TASK STATEMENT → Copy the result of filtering the entries below for lines that include the string "general".

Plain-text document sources
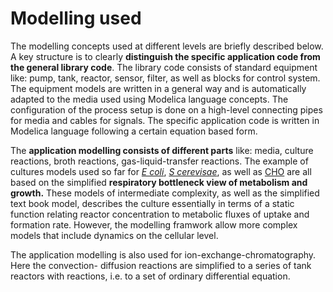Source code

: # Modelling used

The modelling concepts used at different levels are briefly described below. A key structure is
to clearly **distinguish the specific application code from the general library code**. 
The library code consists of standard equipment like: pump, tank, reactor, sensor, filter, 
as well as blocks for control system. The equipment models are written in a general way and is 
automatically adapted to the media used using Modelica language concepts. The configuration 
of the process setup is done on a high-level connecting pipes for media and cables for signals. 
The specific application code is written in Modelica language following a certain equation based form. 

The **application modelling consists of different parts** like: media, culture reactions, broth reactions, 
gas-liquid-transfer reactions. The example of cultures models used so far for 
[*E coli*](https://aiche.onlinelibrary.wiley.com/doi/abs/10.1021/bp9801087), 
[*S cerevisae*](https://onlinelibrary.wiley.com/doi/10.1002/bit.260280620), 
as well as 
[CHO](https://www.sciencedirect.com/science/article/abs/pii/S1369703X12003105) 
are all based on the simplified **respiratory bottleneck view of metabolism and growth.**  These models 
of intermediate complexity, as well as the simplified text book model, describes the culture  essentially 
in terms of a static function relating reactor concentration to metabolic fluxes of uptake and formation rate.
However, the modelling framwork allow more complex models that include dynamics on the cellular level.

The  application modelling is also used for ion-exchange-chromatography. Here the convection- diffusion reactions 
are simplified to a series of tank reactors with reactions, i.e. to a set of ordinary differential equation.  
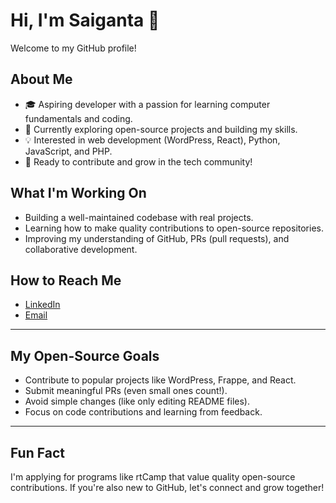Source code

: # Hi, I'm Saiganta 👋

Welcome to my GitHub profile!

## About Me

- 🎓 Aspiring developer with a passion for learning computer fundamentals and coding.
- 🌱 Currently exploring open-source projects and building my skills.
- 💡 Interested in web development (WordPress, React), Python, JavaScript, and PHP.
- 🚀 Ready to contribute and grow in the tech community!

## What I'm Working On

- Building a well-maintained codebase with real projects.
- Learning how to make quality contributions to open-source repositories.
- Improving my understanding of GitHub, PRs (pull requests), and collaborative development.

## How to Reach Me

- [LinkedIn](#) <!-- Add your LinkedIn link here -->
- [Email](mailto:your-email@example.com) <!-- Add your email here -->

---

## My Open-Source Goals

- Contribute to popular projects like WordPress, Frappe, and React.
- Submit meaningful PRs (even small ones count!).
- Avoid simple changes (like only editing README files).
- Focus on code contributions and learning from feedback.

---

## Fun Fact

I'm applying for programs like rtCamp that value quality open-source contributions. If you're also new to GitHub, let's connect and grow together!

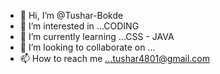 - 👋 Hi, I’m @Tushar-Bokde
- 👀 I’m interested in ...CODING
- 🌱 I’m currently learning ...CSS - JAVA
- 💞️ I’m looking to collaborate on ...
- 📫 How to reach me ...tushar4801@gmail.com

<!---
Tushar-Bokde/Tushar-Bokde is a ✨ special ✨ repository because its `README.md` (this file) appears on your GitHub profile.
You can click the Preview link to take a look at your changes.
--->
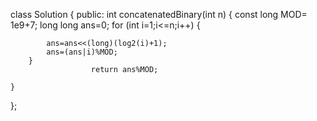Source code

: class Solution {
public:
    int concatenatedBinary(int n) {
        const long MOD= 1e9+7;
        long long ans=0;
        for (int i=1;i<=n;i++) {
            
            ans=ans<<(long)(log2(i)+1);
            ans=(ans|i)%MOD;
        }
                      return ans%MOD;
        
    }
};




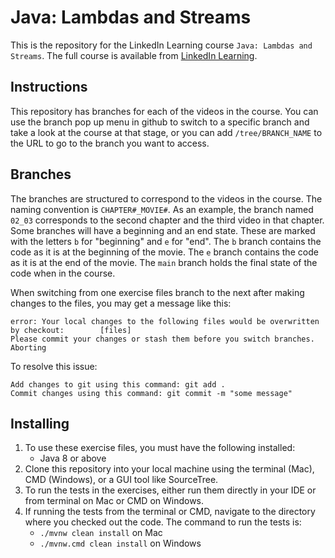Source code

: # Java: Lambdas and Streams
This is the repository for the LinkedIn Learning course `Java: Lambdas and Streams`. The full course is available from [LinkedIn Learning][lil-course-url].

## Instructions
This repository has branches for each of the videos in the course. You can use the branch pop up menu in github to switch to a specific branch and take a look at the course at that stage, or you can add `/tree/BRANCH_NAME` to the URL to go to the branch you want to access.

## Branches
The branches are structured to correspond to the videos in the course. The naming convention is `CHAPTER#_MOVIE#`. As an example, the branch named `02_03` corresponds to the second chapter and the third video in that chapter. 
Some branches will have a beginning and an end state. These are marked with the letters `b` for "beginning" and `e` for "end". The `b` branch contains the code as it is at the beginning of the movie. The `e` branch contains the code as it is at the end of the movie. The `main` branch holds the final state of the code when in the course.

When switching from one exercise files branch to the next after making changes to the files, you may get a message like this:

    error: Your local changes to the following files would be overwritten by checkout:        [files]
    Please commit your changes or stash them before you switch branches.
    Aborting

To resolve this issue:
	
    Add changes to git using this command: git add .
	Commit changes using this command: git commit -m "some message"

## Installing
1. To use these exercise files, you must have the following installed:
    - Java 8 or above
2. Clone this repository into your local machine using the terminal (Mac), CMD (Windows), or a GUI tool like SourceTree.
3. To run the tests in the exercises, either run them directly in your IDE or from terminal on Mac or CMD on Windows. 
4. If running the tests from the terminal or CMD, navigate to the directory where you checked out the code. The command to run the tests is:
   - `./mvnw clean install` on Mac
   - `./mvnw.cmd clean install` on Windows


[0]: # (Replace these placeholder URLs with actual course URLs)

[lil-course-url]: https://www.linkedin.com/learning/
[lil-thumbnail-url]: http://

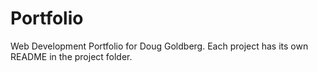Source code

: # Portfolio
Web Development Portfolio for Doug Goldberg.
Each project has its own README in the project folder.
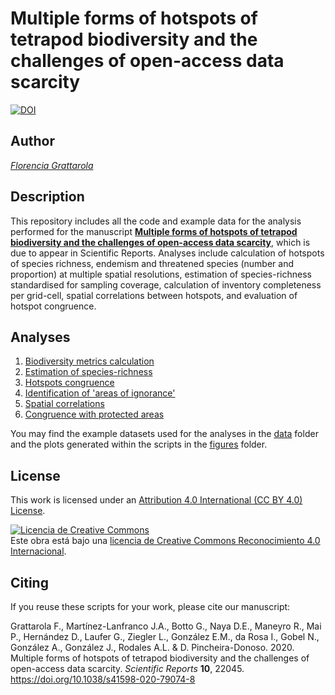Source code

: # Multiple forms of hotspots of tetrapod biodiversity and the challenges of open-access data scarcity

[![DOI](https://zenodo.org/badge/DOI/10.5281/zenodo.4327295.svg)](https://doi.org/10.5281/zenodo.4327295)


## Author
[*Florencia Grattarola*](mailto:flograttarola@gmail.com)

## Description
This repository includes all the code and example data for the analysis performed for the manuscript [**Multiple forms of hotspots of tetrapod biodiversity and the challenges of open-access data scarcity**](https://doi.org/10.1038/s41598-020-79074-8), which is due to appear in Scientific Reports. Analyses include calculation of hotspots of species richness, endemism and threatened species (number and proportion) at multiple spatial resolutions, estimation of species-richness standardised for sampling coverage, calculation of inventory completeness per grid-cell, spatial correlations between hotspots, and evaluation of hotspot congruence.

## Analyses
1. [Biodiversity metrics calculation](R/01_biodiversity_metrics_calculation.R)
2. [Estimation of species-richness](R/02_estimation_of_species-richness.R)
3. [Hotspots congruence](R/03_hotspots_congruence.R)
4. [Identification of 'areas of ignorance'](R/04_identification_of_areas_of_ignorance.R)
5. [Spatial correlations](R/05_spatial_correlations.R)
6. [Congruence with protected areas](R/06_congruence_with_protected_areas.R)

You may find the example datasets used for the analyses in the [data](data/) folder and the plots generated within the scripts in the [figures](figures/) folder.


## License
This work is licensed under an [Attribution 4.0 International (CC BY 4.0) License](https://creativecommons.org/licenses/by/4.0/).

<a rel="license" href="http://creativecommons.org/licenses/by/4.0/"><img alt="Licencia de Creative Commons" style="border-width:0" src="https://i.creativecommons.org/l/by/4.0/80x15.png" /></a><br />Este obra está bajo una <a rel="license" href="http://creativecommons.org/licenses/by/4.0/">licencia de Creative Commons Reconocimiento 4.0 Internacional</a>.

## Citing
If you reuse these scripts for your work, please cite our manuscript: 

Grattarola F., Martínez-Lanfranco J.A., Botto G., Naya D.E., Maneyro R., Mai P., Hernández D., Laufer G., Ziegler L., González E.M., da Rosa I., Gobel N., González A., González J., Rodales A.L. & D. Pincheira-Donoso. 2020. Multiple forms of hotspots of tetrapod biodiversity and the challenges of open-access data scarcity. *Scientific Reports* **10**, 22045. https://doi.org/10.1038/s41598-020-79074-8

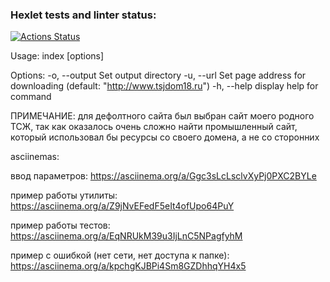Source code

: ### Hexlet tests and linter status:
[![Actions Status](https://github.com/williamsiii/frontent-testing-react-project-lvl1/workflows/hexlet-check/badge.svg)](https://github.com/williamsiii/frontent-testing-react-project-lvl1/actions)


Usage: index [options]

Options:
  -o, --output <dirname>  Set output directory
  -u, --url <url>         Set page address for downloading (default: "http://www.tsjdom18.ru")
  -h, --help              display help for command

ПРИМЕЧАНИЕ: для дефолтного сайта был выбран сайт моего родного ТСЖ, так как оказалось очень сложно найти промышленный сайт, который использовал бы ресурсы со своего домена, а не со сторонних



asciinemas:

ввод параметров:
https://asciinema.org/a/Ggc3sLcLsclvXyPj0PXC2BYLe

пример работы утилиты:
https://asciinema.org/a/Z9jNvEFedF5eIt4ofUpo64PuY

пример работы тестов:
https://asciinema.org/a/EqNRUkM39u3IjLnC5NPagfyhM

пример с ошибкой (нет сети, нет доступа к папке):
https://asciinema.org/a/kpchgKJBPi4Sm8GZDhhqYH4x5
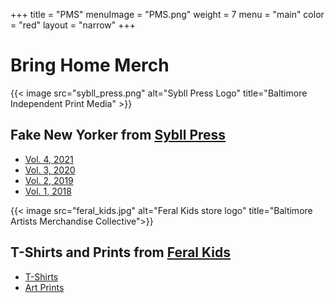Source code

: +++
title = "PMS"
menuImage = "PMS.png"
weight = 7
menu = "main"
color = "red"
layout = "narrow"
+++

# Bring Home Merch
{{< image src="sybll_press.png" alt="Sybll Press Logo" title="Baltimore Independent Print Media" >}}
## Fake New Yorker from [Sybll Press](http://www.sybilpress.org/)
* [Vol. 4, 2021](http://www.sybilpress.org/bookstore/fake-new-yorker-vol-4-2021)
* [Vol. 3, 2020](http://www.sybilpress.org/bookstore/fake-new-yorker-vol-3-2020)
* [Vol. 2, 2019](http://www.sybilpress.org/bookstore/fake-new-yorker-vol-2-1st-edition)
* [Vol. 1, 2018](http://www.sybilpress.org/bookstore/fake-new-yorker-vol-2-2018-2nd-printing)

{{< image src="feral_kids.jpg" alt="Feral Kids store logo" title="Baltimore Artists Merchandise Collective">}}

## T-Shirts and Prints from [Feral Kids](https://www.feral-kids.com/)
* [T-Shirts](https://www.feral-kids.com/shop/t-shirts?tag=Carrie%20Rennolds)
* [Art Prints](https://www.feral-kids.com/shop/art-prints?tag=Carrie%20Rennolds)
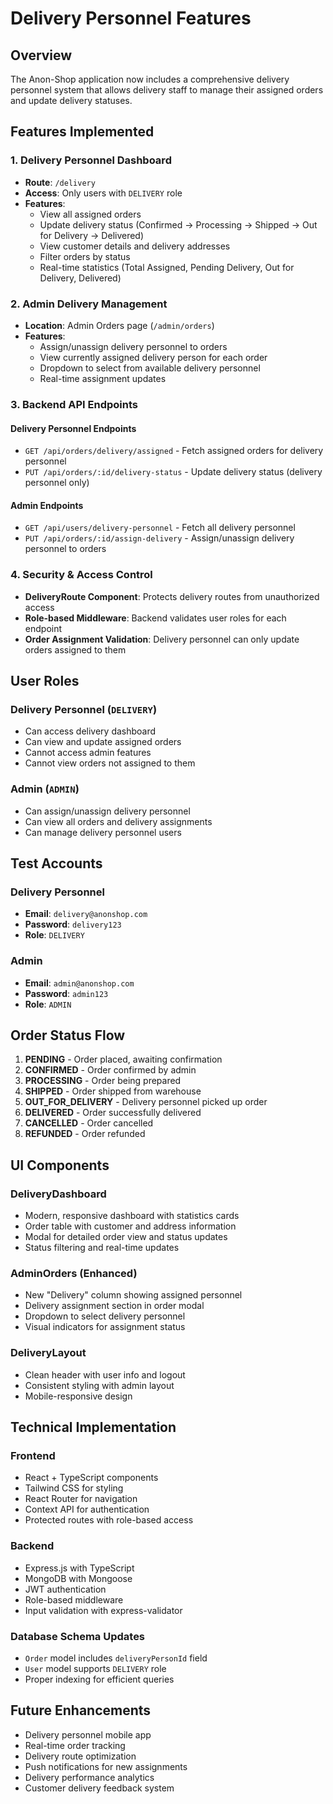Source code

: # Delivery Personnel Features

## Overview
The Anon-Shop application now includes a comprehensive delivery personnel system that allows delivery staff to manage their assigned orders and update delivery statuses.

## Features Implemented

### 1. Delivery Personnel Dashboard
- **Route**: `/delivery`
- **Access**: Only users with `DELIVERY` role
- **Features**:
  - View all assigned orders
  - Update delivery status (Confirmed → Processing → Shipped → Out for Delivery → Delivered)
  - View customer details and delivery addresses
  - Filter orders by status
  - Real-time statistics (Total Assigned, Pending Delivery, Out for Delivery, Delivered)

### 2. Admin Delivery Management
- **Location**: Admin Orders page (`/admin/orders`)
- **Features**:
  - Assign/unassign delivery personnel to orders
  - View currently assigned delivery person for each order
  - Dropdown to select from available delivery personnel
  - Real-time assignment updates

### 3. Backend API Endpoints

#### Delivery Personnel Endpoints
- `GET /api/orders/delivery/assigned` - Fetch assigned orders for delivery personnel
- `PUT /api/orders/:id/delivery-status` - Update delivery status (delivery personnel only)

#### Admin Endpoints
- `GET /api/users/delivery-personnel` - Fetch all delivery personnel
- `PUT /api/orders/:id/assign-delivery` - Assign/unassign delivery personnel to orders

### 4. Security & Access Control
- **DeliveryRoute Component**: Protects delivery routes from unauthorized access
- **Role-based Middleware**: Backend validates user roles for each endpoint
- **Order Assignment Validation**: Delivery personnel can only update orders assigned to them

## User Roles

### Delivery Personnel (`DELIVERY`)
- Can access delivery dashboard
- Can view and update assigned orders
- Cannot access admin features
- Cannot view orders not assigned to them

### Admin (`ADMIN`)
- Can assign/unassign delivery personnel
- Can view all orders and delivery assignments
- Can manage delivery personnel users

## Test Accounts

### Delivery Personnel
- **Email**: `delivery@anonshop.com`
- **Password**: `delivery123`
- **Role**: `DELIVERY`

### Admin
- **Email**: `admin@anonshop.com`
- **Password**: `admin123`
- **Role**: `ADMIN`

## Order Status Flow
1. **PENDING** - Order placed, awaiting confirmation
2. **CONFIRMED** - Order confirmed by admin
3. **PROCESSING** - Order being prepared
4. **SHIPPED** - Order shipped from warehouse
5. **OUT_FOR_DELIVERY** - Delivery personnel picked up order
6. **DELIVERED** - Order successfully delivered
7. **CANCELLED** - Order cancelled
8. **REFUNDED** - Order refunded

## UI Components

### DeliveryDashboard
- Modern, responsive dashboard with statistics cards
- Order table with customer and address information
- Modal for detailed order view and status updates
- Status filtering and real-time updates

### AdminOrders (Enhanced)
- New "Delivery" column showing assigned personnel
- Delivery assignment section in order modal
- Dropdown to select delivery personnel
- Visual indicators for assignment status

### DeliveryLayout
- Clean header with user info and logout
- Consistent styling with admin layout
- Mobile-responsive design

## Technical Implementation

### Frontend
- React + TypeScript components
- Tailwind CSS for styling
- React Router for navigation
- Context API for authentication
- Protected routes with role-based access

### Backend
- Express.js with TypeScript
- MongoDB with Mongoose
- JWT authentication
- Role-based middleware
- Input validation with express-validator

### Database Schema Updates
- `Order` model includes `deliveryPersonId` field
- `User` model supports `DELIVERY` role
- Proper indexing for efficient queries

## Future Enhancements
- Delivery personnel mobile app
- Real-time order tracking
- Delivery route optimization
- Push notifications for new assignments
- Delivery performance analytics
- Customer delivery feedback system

OUTPUT OF THE EXERCISE →
to clearly **distinguish the specific application code from the general library code**. 
as well as blocks for control system. The equipment models are written in a general way and is 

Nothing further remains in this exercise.